You can define stored functions in the ORACLE database, to simulate INFORMIX functions. This works only for functions that are not already provided by ORACLE :
create or replace function month( adate in date )
return number
is
v_month number;
begin
v_month := to_number( to_char( adate, 'mm' ) );
return (v_month);
end month;
You can find the scripts to create those stored functions in the ifxf_ora.sql script provided in the Adaptation Kit.
INFORMIX uses the TEXT and BYTE data types to store very large texts or images. ORACLE 8 provides CLOB, BLOB, and BFILE data types. Columns of these types store a kind of pointer ( lob locator ). This technique allows you to use more than one CLOB / BLOB / BFILE column per a table.
Solution :
The ORACLE database interface can convert BDL TEXT data to CLOB and BYTE data to BLOB.
Warning : ORACLE BFILEs are not supported.
INFORMIX closes opened cursors automatically when a transaction ends unless the WITH HOLD option is used in the DECLARE instruction. In ORACLE, opened cursors using SELECT statements without a FOR UPDATE clause are not closed when a transaction ends. Actually, all ORACLE cursors are 'WITH HOLD' cursors unless the FOR UPDATE clause is used in the SELECT statement.
Solution :
BDL cursors that are not declared "WITH HOLD" are automatically closed by the database interface when a COMMIT WORK or ROLLBACK WORK is performed.
Warning : Since ORACLE automatically closes FOR UPDATE cursors when the transaction ends, opening cursors declared FOR UPDATE and WITH HOLD results in an SQL error that does not normally appear with INFORMIX, in the same conditions. Review the program logic in order to find another way to set locks.
INFORMIX allows positioned UPDATEs and DELETEs with the "WHERE CURRENT OF <cursor>" clause, if the cursor has been DECLARED with a SELECT ... FOR UPDATE statement.
Warning : UPDATE/DELETE ... WHERE CURRENT OF <cursor> is not support by the Oracle database API. However, ROWIDs can be used for positioned updates/deletes.
Solution :
UPDATE/DELETE ... WHERE CURRENT OF instructions are managed by the ORACLE database interface. The ORACLE database interface replaces "WHERE CURRENT OF <cursor>" by "WHERE ROWID=:rid" and sets the value of the ROWID returned by the last FETCH done with the given cursor..
As in INFORMIX, ORACLE provides system catalog tables (actually, system views). But the table names and their structure are quite different.
Solution :
Warning : No automatic conversion of INFORMIX system tables is provided by the database interface.
INFORMIX allows a specific syntax for UPDATE statements :
UPDATE table SET ( <col-list> ) = ( <val-list> )
or
UPDATE table SET table.* =
myrecord.*
UPDATE table SET * = myrecord.*
Solution :
Static UPDATE statements using the above syntax are converted by the
compiler to the
standard form :
UPDATE table SET column=value [,...]
INFORMIX's INTERVAL data type stores a value that represents a span of time. INTERVAL types are divided into two classes : year-month intervals and day-time intervals.

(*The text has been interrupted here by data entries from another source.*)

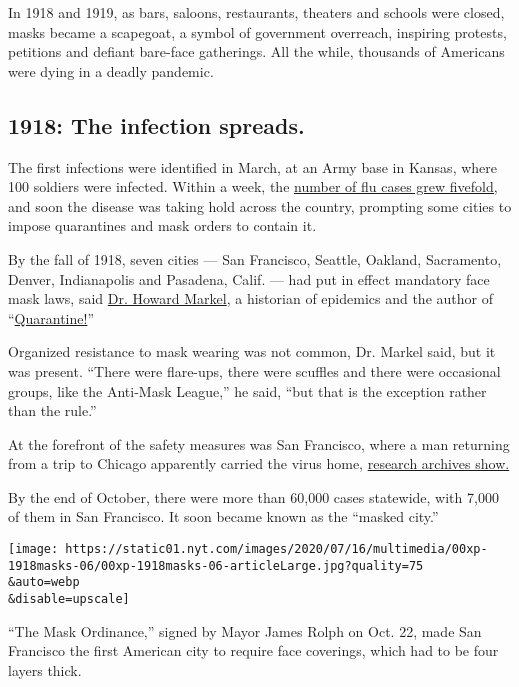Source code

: In 1918 and 1919, as bars, saloons, restaurants, theaters and schools
were closed, masks became a scapegoat, a symbol of government overreach,
inspiring protests, petitions and defiant bare-face gatherings. All the
while, thousands of Americans were dying in a deadly pandemic.

\hypertarget{1918-the-infection-spreads}{%
\subsection{1918: The infection
spreads.}\label{1918-the-infection-spreads}}

The first infections were identified in March, at an Army base in
Kansas, where 100 soldiers were infected. Within a week, the
\href{https://www.cdc.gov/flu/pandemic-resources/1918-commemoration/pandemic-timeline-1918.htm}{number
of flu cases grew fivefold,} and soon the disease was taking hold across
the country, prompting some cities to impose quarantines and mask orders
to contain it.

By the fall of 1918, seven cities --- San Francisco, Seattle, Oakland,
Sacramento, Denver, Indianapolis and Pasadena, Calif. --- had put in
effect mandatory face mask laws, said
\href{http://chm.med.umich.edu/about/howard-markel-m-d-ph-d/}{Dr. Howard
Markel}, a historian of epidemics and the author of
``\href{https://jhupbooks.press.jhu.edu/title/quarantine}{Quarantine!}''

Organized resistance to mask wearing was not common, Dr. Markel said,
but it was present. ``There were flare-ups, there were scuffles and
there were occasional groups, like the Anti-Mask League,'' he said,
``but that is the exception rather than the rule.''

At the forefront of the safety measures was San Francisco, where a man
returning from a trip to Chicago apparently carried the virus home,
\href{http://www.influenzaarchive.org/cities/city-sanfrancisco.html}{research
archives show.}

By the end of October, there were more than 60,000 cases statewide, with
7,000 of them in San Francisco. It soon became known as the ``masked
city.''

\texttt{[image: https://static01.nyt.com/images/2020/07/16/multimedia/00xp-1918masks-06/00xp-1918masks-06-articleLarge.jpg?quality=75\\\&auto=webp\\\&disable=upscale]}

``The Mask Ordinance,'' signed by Mayor James Rolph on Oct. 22, made San
Francisco the first American city to require face coverings, which had
to be four layers thick.

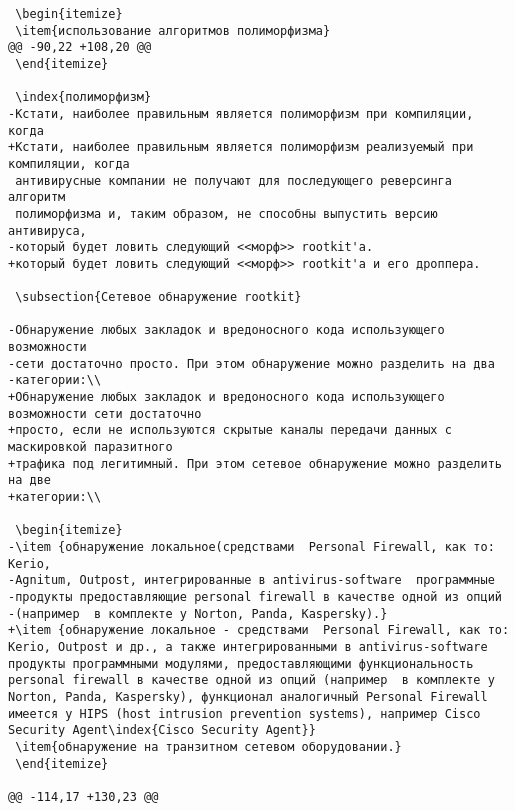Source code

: \begin{verbatim}
 \begin{itemize}
 \item{использование алгоритмов полиморфизма}
@@ -90,22 +108,20 @@
 \end{itemize}

 \index{полиморфизм}
-Кстати, наиболее правильным является полиморфизм при компиляции, когда
+Кстати, наиболее правильным является полиморфизм реализуемый при компиляции, когда
 антивирусные компании не получают для последующего реверсинга алгоритм
 полиморфизма и, таким образом, не способны выпустить версию антивируса,
-который будет ловить следующий <<морф>> rootkit'а.
+который будет ловить следующий <<морф>> rootkit'а и его дроппера.

 \subsection{Сетевое обнаружение rootkit}

-Обнаружение любых закладок и вредоносного кода использующего возможности
-сети достаточно просто. При этом обнаружение можно разделить на два
-категории:\\
+Обнаружение любых закладок и вредоносного кода использующего возможности сети достаточно
+просто, если не используются скрытые каналы передачи данных с маскировкой паразитного
+трафика под легитимный. При этом сетевое обнаружение можно разделить на две
+категории:\\

 \begin{itemize}
-\item {обнаружение локальное(средствами  Personal Firewall, как то: Kerio,
-Agnitum, Outpost, интегрированные в antivirus-software  программные
-продукты предоставляющие personal firewall в качестве одной из опций
-(например  в комплекте у Norton, Panda, Kaspersky).}
+\item {обнаружение локальное - средствами  Personal Firewall, как то: Kerio, Outpost и др., а также интегрированными в antivirus-software продукты программными модулями, предоставляющими функциональность personal firewall в качестве одной из опций (например  в комплекте у Norton, Panda, Kaspersky), функционал аналогичный Personal Firewall имеется у HIPS (host intrusion prevention systems), например Cisco Security Agent\index{Cisco Security Agent}}
 \item{обнаружение на транзитном сетевом оборудовании.}
 \end{itemize}

@@ -114,17 +130,23 @@


\end{verbatim}
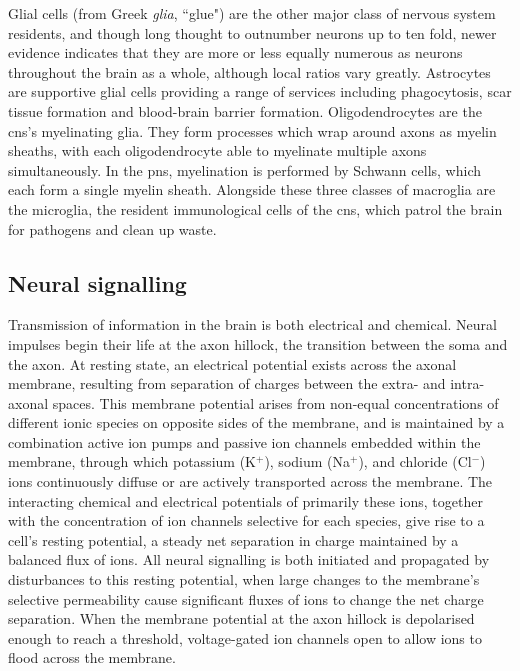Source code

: Glial cells (from Greek \textit{glia}, ``glue") are the other major class of nervous system residents, and though long thought to outnumber neurons up to ten fold, newer evidence indicates that they are more or less equally numerous as neurons throughout the brain as a whole, although local ratios vary greatly.\autocite{Herculano-Houzel2014}
Astrocytes are supportive glial cells providing a range of services including phagocytosis, scar tissue formation and blood-brain barrier formation.
Oligodendrocytes are the \gls{cns}'s myelinating glia.
They form processes which wrap around axons as myelin sheaths, with each oligodendrocyte able to myelinate multiple axons simultaneously.
In the \gls{pns}, myelination is performed by Schwann cells, which each form a single myelin sheath.
Alongside these three classes of macroglia are the microglia, the resident immunological cells of the \gls{cns}, which patrol the brain for pathogens and clean up waste.

\subsection{Neural signalling}

Transmission of information in the brain is both electrical and chemical.
Neural impulses begin their life at the axon hillock, the transition between the soma and the axon.
At resting state, an electrical potential exists across the axonal membrane, resulting from separation of charges between the extra- and intra-axonal spaces.
This membrane potential arises from non-equal concentrations of different ionic species on opposite sides of the membrane, and is maintained by a combination active ion pumps and passive ion channels embedded within the membrane, through which potassium (K$^+$), sodium (Na$^+$), and chloride (Cl$^-$) ions continuously diffuse or are actively transported across the membrane.
The interacting chemical and electrical potentials of primarily these ions, together with the concentration of ion channels selective for each species, give rise to a cell's resting potential, a steady net separation in charge maintained by a balanced flux of ions.
All neural signalling is both initiated and propagated by disturbances to this resting potential, when large changes to the membrane's selective permeability cause significant fluxes of ions to change the net charge separation.
When the membrane potential at the axon hillock is depolarised enough to reach a threshold, voltage-gated ion channels open to allow ions to flood across the membrane.

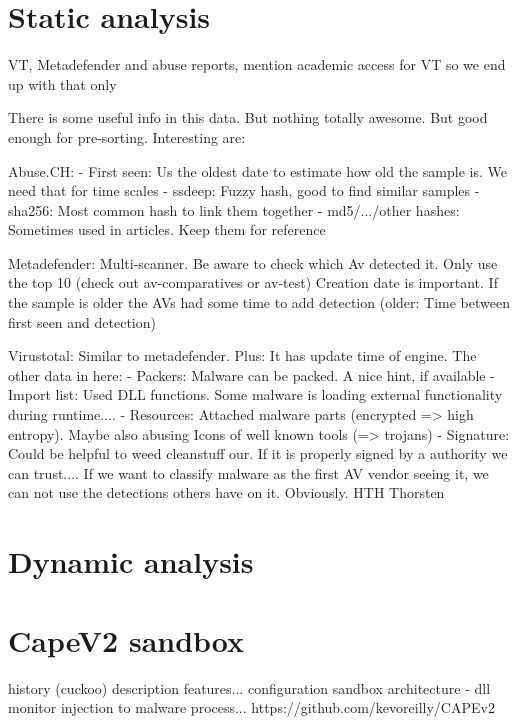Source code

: \section{Static analysis}
VT, Metadefender and abuse reports, mention academic access for VT so we end up with that only

There is some useful info in this data. But nothing totally awesome. But good enough for pre-sorting.
Interesting are:

Abuse.CH:
- First seen: Us the oldest date to estimate how old the sample is. We need that for time scales
- ssdeep: Fuzzy hash, good to find similar samples
- sha256: Most common hash to link them together
- md5/.../other hashes: Sometimes used in articles. Keep them for reference

Metadefender:
Multi-scanner. Be aware to check which Av detected it. Only use the top 10 (check out av-comparatives or av-test)
Creation date is important. If the sample is older the AVs had some time to add detection (older: Time between first seen and detection)


Virustotal:
Similar to metadefender. Plus: It has update time of engine.
The other data in here:
- Packers: Malware can be packed. A nice hint, if available
- Import list: Used DLL functions. Some malware is loading external functionality during runtime....
- Resources: Attached malware parts (encrypted => high entropy). Maybe also abusing Icons of well known tools (=> trojans)
- Signature: Could be helpful to weed cleanstuff our. If it is properly signed by a authority we can trust....
If we want to classify malware as the first AV vendor seeing it, we can not use the detections others have on it. Obviously.
HTH
Thorsten

\section{Dynamic analysis}
\section{CapeV2 sandbox}
history (cuckoo)
description
    features...
configuration
sandbox architecture - dll monitor injection to malware process...
https://github.com/kevoreilly/CAPEv2


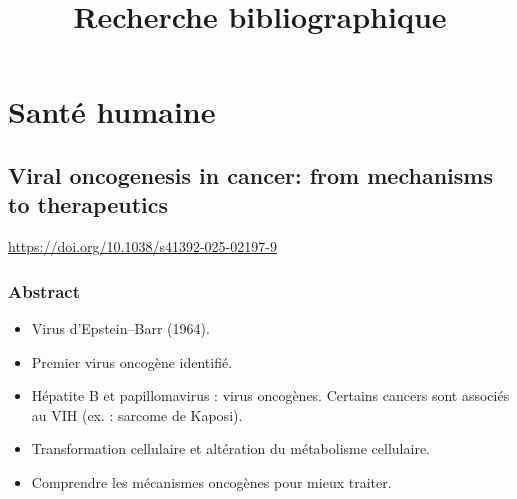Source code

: \documentclass{article}
\title{Recherche bibliographique}
\author{}
\date{}
\begin{document}
\maketitle
\tableofcontents

\newpage
\section{Santé humaine}
    \subsection{Viral oncogenesis in cancer: from mechanisms to therapeutics}
    \noindent
    \url{https://doi.org/10.1038/s41392-025-02197-9}
        \subsubsection{Abstract}

\begin{itemize}
    \item Virus d'Epstein–Barr (1964).
    \item Premier virus oncogène identifié.
    \item Hépatite B et papillomavirus : virus oncogènes. Certains cancers sont associés au VIH (ex. : sarcome de Kaposi).
    \item Transformation cellulaire et altération du métabolisme cellulaire.
    \item Comprendre les mécanismes oncogènes pour mieux traiter.
\end{itemize}
\end{document}
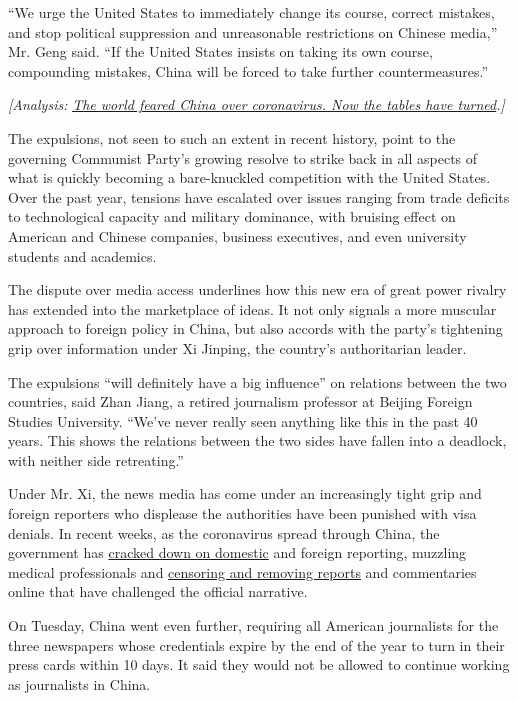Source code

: ``We urge the United States to immediately change its course, correct
mistakes, and stop political suppression and unreasonable restrictions
on Chinese media,'' Mr. Geng said. ``If the United States insists on
taking its own course, compounding mistakes, China will be forced to
take further countermeasures.''

\emph{{[}Analysis:}
\href{http://www.nytimes3xbfgragh.onion/2020/03/19/world/asia/coronavirus-china-united-states.html}{\emph{The
world feared China over coronavirus. Now the tables have
turned}}\emph{.{]}}

The expulsions, not seen to such an extent in recent history, point to
the governing Communist Party's growing resolve to strike back in all
aspects of what is quickly becoming a bare-knuckled competition with the
United States. Over the past year, tensions have escalated over issues
ranging from trade deficits to technological capacity and military
dominance, with bruising effect on American and Chinese companies,
business executives, and even university students and academics.

The dispute over media access underlines how this new era of great power
rivalry has extended into the marketplace of ideas. It not only signals
a more muscular approach to foreign policy in China, but also accords
with the party's tightening grip over information under Xi Jinping, the
country's authoritarian leader.

The expulsions ``will definitely have a big influence'' on relations
between the two countries, said Zhan Jiang, a retired journalism
professor at Beijing Foreign Studies University. ``We've never really
seen anything like this in the past 40 years. This shows the relations
between the two sides have fallen into a deadlock, with neither side
retreating.''

Under Mr. Xi, the news media has come under an increasingly tight grip
and foreign reporters who displease the authorities have been punished
with visa denials. In recent weeks, as the coronavirus spread through
China, the government has
\href{https://www.nytimes3xbfgragh.onion/2020/03/14/business/media/coronavirus-china-journalists.html}{cracked
down on domestic} and foreign reporting, muzzling medical professionals
and
\href{https://www.nytimes3xbfgragh.onion/2020/03/16/business/china-coronavirus-internet-police.html}{censoring
and removing reports} and commentaries online that have challenged the
official narrative.

On Tuesday, China went even further, requiring all American journalists
for the three newspapers whose credentials expire by the end of the year
to turn in their press cards within 10 days. It said they would not be
allowed to continue working as journalists in China.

ORACLE 8i does not provide a data type similar to Informix INTERVAL.
ORACLE 9i supports the INTERVAL data type similar to INFORMIX, with two classes (YEAR TO MONTH and DAY TO SECOND), but Oracle's INTERVAL cannot be defined with a precision different from these two classes (for example, you cannot define an INTERVAL HOUR TO MINUTE in Oracle). The class DAY TO SECOND(n) is equivalent to the INFORMIX INTERVAL class DAY TO FRACTION(n).
Solution :
When using Oracle 8i
It is not recommended that you use the INTERVAL data type because Oracle 8i has no equivalent native data type. This would cause problems when doing INTERVAL arithmetic on the database server side. However, INTERVAL values can be stored in CHAR columns.
When using Oracle 9i
Informix INTERVAL YEAR(n) TO MONTH data is stored in Oracle INTERVAL YEAR(n) TO MONTH columns. These data types are equivalent.
Informix INTERVAL DAY(n) TO FRACTION(p) data is stored in Oracle INTERVAL DAY(n) TO SECOND(p) columns. These data types are equivalent.
Other Informix INTERVAL types must be stored in CHAR() columns as with Oracle 8i, because the high qualifier precision cannot be specified with Oracle INTERVALs. For example, Informix INTERVAL HOUR(5) TO MINUTE has no native equivalent in Oracle.
An attempt should be made to preserve as much of the storage specification as possible when converting from INFORMIX to ORACLE. Most important storage decisions made for INFORMIX database objects (like initial sizes and physical placement) can be reused for the ORACLE database.
Storage concepts are quite similar in INFORMIX and in ORACLE, but the names are different.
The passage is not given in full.